US for-profit companies in question
What teachers and students alike denounce is the possibility for American for-profit private higher education institutions to be able not only to open subsidiaries on European soil, but also to have their diplomas recognised, since EU legislation is “unclear”, ESU chairman, Rok Primozic told EURACTIV in a phone interview.
“We don’t know what would happen if such institutions were allowed in Europe. It could open some gates. Even if those diplomas were not recognised, employers might not be aware of it,” Primozc said, arguing that the Washington could even demand recognition of those diplomas in the negotiating process.
Europe and the US could clash over their mutual recognition of higher education, ESU warns.
“Distinctions between private and public education institutions are not the same. In the US, they aim for profit, and divide the money between the shareholders. In Europe, private institutions do not aim for profit and they use tuition fees for educational or similar purposes,” the chairman explained.
“For profit education is not our approach,” the chairman insists.
Another aspect of the dispute involves the possibility of US companies suing governments.
“The TTIP is a blank check for US for-profit companies. In 2011 and 2012, US for-profit colleges sued the US government over the publication of a report that was highly critical of for-profit companies. Then the following year, they sued the government again over its attempts to introduce new regulations and protection for students. In July 2012, they won a case to strike out the regulation that would have damaged their profits," the University and College Union of the United Kingdom argued in a press release.
Excluding the sector entirely
The lack of legal clarity, and a lack of insight into the talks, has led student unions to ring the alarm by calling for a full exclusion of the US private sector as the only “safe option”.

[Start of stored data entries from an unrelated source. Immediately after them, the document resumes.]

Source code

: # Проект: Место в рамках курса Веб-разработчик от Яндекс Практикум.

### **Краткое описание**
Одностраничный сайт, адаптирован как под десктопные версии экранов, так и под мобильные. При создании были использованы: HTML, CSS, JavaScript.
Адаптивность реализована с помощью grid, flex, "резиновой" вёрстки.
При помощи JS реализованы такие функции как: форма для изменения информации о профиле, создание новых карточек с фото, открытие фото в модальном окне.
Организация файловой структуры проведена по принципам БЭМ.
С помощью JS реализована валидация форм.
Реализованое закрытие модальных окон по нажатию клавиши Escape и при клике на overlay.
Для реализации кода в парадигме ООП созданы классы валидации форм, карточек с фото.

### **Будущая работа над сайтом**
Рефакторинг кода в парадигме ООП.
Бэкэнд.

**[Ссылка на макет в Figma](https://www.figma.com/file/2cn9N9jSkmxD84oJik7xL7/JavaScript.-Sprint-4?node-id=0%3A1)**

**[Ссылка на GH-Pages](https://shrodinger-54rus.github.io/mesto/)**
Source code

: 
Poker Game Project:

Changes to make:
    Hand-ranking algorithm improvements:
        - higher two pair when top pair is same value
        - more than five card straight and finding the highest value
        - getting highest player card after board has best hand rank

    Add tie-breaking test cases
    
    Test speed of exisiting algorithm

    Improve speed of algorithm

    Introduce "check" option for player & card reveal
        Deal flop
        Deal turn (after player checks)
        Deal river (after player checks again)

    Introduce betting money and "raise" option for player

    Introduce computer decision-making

“(…) proposed exemptions for education services are extremely weak, and private education services may in fact be included. The problem is that in many jurisdictions, the line between what is public and what is private education is blurring so that any exemption for public education may prove to be inadequate,” said Fred van Leeuwen, general secretary of Education International which represents 30 million teachers worldwide.
TTIP aims at removing trade barriers between the two blocks. If it is concluded, it would be the biggest bilateral trade deal ever negotiated.
Criticism of the partnership was raised on issues such as culture, healthcare, and the environment, and now education.
The US and the EU hope to close the deal by year’s end.